Wesley Rothman’s poems have appeared or are forthcoming in 32 Poems, Crab Orchard Review, Harvard Review, Mississippi Review, Narrative, New England Review, Poet Lore, Prairie Schooner, Vinyl, Waccamaw, Waxwing, and The White Review, among others. He serves as an associate editor for Tupelo Quarterly and teaches writing and cultural literatures throughout Boston. Recent honors include Pushcart Prize and Best of the Net nominations, as well as a Vermont Studio Center fellowship. His manuscript, SUBWOOFER, was recently a finalist for the Crab Orchard Poetry Series Open Competition.

Phillip: Wesley, thank you for agreeing to speak with me today.

Wesley: Thanks for reaching out to me!

P: I want to start with how you got into writing. What was the first poem you read and what did you think after having experienced it?

W: Well, in elementary and middle school I was dead set on becoming a mathematician. I didn’t really know what that meant, but I was all about math. When I graduated from 8th grade I was so discouraged I didn’t receive the special award for math. Didn’t really care that I received some certificate or something for Language Arts.

I genuinely don’t remember the first poem I read; probably a Frost poem in elementary school, or a nursery rhyme. I do remember reading Dickinson and Whitman in my junior year of high school. Hated Dickinson, loved Whitman. I ended up writing my senior project about “Song of Myself.” That year was when I came to writing in some kind of earnest way. My teacher, Mr. Beckman (he would hate that I’m referring to him that way here… Greg), made all forms of literature real to me for the first time, especially poetry. So much so I remember going to detention of my own volition just to talk with him about whatever we happened to be reading, on multiple occasions. He moderated detention. While reading Whitman I was enamoured of the philosophy, the foreign thought and frame of it. I was definitely down. The poems Greg encouraged me to write, ones he semi-workshopped, were god-awful (sp?), something about feeling left out. There was actually one that wasn’t completely horrendous, I thought, something about hands. Then I got lucky in college; Jericho Brown joined the faculty my sophomore year.

P: And what did meeting Jericho Brown mean to you? Was he a major influence? 

W: My first year of college I was on the fence between pursuing psychology or English, and the poetry offerings/pursuits were so-so. I didn’t know who he was before he came to campus–Please wasn’t yet a thing in the world, and I didn’t know much about the poetry world. The first day of workshop he had to be out of town or something, and he wrote an introductory letter that we were given with the syllabus. He sounded like a hardass: (stern voice) “This class is going to be hard, and you’re going to have to work as diligently as you would in any other course…” and all that. I was a little intimidated, but later in the semester, and over the next couple years, as I got to know him, his commitment to poems, his work, his singing, his outward fearlessness, among other things, I discovered what a softy he usually is. Well, depending on the moment. He was and continues to be one of my greatest influences. He introduced me to Terrance Hayes and Tracy K. Smith and Natasha Trethewey’s work. He eased me into contemporary poetry. He cultivated and cultivates me, gave me some things to care about in this life. I’ll stop before I gush too much more.

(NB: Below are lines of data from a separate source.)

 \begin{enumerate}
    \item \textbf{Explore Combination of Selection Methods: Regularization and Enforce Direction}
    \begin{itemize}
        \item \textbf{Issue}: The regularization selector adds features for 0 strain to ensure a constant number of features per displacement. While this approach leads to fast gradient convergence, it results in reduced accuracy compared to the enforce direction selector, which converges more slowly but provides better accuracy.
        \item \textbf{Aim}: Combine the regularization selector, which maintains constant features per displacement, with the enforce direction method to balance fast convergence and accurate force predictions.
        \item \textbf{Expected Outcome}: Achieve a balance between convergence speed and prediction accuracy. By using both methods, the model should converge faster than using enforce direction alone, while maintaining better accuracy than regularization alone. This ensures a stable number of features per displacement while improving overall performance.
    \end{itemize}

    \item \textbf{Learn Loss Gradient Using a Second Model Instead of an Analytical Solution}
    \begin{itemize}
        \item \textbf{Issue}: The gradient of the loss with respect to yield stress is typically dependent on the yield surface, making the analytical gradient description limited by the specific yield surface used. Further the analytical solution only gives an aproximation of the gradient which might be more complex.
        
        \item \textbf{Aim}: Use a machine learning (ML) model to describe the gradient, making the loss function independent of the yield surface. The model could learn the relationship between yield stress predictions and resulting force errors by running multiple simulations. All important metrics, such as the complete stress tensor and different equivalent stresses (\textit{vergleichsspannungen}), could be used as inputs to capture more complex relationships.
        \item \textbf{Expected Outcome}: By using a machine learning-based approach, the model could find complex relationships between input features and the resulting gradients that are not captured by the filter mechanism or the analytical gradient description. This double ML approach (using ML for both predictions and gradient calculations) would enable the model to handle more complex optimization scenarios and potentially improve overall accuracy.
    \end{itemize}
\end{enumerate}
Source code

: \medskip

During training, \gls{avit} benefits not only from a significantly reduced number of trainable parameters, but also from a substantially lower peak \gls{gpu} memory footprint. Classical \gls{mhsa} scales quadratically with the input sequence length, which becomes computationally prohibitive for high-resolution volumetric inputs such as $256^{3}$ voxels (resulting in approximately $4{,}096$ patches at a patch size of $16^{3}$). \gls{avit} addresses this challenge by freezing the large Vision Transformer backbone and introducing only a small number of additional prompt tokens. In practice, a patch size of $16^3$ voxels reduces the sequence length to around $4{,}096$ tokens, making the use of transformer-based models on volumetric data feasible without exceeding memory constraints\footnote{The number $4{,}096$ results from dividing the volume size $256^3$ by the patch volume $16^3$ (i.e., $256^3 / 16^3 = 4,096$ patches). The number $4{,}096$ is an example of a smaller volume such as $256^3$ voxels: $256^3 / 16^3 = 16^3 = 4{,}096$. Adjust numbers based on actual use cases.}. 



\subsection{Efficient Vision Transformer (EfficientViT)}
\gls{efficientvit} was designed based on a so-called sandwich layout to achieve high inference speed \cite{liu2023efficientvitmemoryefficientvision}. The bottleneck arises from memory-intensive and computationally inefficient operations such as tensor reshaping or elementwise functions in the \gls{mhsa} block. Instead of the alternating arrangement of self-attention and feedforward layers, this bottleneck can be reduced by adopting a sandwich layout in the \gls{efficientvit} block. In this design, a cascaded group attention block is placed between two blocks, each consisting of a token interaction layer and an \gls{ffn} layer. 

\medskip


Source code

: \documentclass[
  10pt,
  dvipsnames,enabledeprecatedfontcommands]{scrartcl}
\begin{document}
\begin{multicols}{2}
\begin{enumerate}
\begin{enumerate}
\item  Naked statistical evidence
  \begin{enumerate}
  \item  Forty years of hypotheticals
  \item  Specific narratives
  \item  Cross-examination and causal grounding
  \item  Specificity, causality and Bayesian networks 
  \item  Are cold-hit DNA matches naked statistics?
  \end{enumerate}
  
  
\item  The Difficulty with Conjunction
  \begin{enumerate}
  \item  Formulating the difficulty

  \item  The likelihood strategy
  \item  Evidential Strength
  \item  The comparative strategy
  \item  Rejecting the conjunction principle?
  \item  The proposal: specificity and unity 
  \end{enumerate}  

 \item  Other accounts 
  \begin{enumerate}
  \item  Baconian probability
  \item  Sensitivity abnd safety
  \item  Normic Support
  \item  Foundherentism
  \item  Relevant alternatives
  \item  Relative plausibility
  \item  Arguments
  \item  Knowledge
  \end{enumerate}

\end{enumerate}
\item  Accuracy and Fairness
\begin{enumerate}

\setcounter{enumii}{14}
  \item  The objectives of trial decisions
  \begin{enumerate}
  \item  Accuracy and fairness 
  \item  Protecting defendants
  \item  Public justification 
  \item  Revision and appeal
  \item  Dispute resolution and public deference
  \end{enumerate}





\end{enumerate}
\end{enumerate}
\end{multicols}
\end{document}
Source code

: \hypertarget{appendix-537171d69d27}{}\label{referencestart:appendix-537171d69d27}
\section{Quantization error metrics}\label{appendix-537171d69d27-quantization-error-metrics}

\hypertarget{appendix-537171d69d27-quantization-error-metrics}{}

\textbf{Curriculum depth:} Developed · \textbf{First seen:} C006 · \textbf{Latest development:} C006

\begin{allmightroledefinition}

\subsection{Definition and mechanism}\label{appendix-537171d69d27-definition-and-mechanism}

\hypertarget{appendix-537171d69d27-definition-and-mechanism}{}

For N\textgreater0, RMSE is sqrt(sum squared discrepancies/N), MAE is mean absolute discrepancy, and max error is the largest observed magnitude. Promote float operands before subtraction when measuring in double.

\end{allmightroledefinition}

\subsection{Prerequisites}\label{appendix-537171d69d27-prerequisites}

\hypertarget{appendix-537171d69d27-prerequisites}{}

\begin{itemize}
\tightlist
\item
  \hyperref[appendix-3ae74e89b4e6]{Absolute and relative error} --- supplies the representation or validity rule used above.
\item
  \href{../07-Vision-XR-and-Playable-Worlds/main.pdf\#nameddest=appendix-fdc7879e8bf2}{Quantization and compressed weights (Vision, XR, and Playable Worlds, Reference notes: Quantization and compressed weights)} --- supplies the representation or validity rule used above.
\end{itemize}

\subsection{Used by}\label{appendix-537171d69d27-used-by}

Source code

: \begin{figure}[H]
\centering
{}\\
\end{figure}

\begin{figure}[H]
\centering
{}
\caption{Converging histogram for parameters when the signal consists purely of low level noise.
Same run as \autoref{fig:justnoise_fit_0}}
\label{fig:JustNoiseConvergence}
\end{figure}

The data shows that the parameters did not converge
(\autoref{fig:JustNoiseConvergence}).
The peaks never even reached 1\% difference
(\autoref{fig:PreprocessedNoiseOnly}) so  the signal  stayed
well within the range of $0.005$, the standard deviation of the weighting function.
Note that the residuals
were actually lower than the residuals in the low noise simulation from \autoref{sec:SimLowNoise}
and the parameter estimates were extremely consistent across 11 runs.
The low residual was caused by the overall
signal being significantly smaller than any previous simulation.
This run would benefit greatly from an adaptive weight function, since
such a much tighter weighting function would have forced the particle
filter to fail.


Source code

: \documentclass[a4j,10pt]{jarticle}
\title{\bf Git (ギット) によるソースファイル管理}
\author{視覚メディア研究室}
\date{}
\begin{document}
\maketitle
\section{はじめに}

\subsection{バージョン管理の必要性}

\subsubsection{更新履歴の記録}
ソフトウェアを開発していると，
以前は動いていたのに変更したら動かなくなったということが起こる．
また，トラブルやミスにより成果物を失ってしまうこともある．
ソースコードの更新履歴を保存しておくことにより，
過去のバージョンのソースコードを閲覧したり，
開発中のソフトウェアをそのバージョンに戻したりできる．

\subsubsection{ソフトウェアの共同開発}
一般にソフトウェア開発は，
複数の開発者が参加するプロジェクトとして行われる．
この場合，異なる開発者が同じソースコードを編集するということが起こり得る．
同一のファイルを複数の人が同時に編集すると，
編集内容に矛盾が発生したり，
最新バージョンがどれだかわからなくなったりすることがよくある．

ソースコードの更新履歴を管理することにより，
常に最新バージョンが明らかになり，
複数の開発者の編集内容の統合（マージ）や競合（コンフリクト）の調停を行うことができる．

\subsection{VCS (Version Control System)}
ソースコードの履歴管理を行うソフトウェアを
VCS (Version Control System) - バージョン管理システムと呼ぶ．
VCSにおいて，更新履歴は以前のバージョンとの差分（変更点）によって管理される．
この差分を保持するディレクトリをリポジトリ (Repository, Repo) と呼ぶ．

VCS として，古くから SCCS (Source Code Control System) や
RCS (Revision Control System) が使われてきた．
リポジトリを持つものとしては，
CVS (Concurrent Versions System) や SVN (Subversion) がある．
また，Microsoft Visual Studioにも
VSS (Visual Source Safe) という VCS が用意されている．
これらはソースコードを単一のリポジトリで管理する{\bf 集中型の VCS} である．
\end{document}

P: It’s rare that we as writers find that level of mentorship so I understand the need to gush! So we move forward into your career and you start sending poems out. What did you find were your obsessions? What inspired your first published poems and do you see those themes recurring in later poems?

W: I was reading all of Natasha Trethewey’s books over and over, especially Native Guard, and I suppose that tipped me in a particular direction. Early on I was writing mostly elegies for friends and ancestors, obsessing over southern history, of which I felt I had no direct ties, obsessing over my mom’s exodus from the south without looking back. I wrote a series of poems about the Little Rock Nine at one point. Some echoes of these are still present, but so much less literal. I think these concerns have shifted toward the nature of history, particularly that of America, how we are constantly pregnant with it, and how we maneuver or are maneuvered by that reality. Elegies are still real for what I’m writing, but they’re not so much about people I knew and lost in high school or my grandfather, the elegiac impulse is a constant tone in my current work, as it is in so many contemporary poets’ work. Most of my recent poems wade in who we lose, what we lose not only as a result of violence but as a result of mindset. Jericho introduced me to the poets who have hit me hardest, but there has been a vast constellation of influences that have brought me to explore bigotry and [white] privilege and mind and act. I think that’s what I’m up to.

P: That sounds like a tough job, to create poems about concepts of race and white privilege when so frequently we are told that politics mixed with poetry are a troubled water, which you and I know is a historical fallacy. Have you ever received pushback because of what you write about?

W: I do my best to shut the hell up when other people are talking, so I can understand them a little bit better, but I just can’t figure out, for real, how people avoid the political in their work or think they do or wish they could. Don’t get me wrong, I love a good pastoral (not that a pastoral can’t be political), but I just have a harder time having an experience with a “pure” pastoral than I do with something more actively or explicitly human, which to me kind of always has a dash of the political in it.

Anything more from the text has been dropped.